Apologies if I'm in the wrong place, but I've been through this several times now in other places, and was ultimately pointed here. So here goes...
Maybe I'm the exception to the norm here, but I have multiple WINE prefixes which all run different things - mostly games. Rather than install install the Microsoft Core Fonts in each prefix and chew up disk space, it makes more sense to install them once at the main system level.
However, on most versions of Ubuntu, and anything based on it (like Mint), when you try to install ttf-mscorefonts-installer
you are also prompted to install 8 other packages, if they aren't already installed (on distributions like Mint, they are NOT):
* python3-debconf
* python3-distro-info
* python3-distupgrade
* python3-update-manager
* ubuntu-advantage-tools
* ubuntu-release-upgrader-core
* update-manager-core
* update-notifier-common
As I understand it, this happens because the ttf-mscorefonts-installer
package in the Ubuntu repository depends on update-notifier-common
which itself depends on the rest of the listed packages even though none of these extras are actually required for those TTFs to be installed or even work, and probably shouldn't be marked as dependencies in the first place.
On top of that, the Core Fonts package can be obtained upstream from Debian directly without the extra packages and installed locally with gdebi, dpkg, Synaptic, or any other Debian package manager you happen to have laying around, without breaking anything.

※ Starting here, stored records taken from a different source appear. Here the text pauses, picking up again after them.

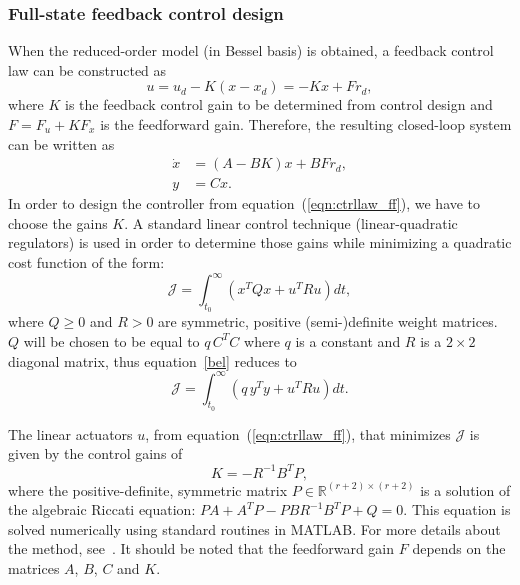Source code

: \documentclass[12pt]{iopart}
\begin{document}
\subsubsection{Full-state feedback control design} 

When the reduced-order model (in Bessel basis) is obtained, a feedback control law can be constructed as
\begin{equation}
   u = u_{d} - K(x - x_{d}) = - Kx + Fr_{d},
   \label{eqn:ctrllaw_ff}
\end{equation}
where $K$ is the feedback control gain to be determined from control design and $F = F_u + K F_x$ is the feedforward gain.  Therefore, the resulting closed-loop system can be written as
\begin{align}
      \dot{x} &= (A-BK) x + BF r_{d}, \\
      y &= C x.
\end{align}
In order to design the controller from equation~(\ref{eqn:ctrllaw_ff}), we have to choose the gains $K$.
A  standard linear control technique (linear-quadratic regulators) is used in order to determine those gains while minimizing a quadratic cost function of the form:
\begin{equation}
 \mathcal{J} = \int_{t_0}^\infty \left( x^T Q x + u^T R u \right) dt,
 \label{bel}
\end{equation}
where $Q\ge 0$ and $R>0$ are symmetric, positive (semi-)definite weight matrices. $Q$ will be chosen to be equal to $q \, C^{T} C$ where $q$ is a constant and $R$ is a $2 \times 2$ diagonal matrix, thus equation~\ref{bel} reduces to
\begin{equation}
   \mathcal{J} = \int_{t_0}^\infty \left( q \, y^T y + u^T R u \right) dt.
\end{equation}

 
The linear actuators $u$, from equation~(\ref{eqn:ctrllaw_ff}), that minimizes $\mathcal{J}$ is given by the control gains of
\begin{equation}
   K  = - R^{-1} B^T P,
\end{equation}
where the positive-definite, symmetric matrix $P \in \mathbb{R}^{(r+2) \times (r+2)}$ is a solution of the algebraic Riccati equation: $P {A} + {A}^T P - P {B} R^{-1} B^T P + Q = 0$.  This equation is solved numerically using standard routines in MATLAB. For more details about the method, see~\cite{SandP, AandM, Stengel}.
It should be noted that the feedforward gain $F$  depends on the matrices $A$, $B$, $C$ and $K$.
\end{document}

On closer inspection, we can see that the package itself primarily installs a POSIX shell script which handles the actual fetching and installation of the desired fonts, which are downloaded via the following list of URLs:
* http://downloads.sourceforge.net/corefonts/andale32.exe
* http://downloads.sourceforge.net/corefonts/arial32.exe
* http://downloads.sourceforge.net/corefonts/arialb32.exe
* http://downloads.sourceforge.net/corefonts/comic32.exe
* http://downloads.sourceforge.net/corefonts/courie32.exe
* http://downloads.sourceforge.net/corefonts/georgi32.exe
* http://downloads.sourceforge.net/corefonts/impact32.exe
* http://downloads.sourceforge.net/corefonts/times32.exe
* http://downloads.sourceforge.net/corefonts/trebuc32.exe
* http://downloads.sourceforge.net/corefonts/verdan32.exe
* http://downloads.sourceforge.net/corefonts/webdin32.exe
That script has the following dependencies:
* debconf
* gawk / AWK
* coreutils
* cabextract
* gzip
That's it. Nothing appears to have anything to do with the packages in question. Elsewhere in the package, files for Lintian are used, found in the 'lintian' package, presumably to ensure the package meets Debian or Ubuntu packaging requirements; however, I don't believe this is a dependency, rather that it supports being checked and verified by Lintian.
From looking through the whole package, I see absolutely zero reason why ubuntu-release-upgrader-core
and associated packages are marked as a dependency for the Microsoft Core Fonts package. And though the control file does have 'update-notifier-common' marked as a dependency, I don't recall seeing anything about a notification in the script, but maybe I missed something.
Either way, having update-notifier-common
being marked as a dependency of ttf-mscorefonts-installer
seems unnecessary and potentially confusing, especially on distributions like Mint (the one I'm using) which follow their own update and upgrade path and could potentially be broken by allowing the native Ubuntu Upgrade Release path to be followed.
True, you can technically get around this by passing --no-install-recommends
to APT, but that's more of a short-term solution to a problem that shouldn't exist in the first place. Is there a way to remove this dependency hell from the core fonts package? Or, can somebody at least explain the logic and reasoning for adding these dependencies to a TTF package?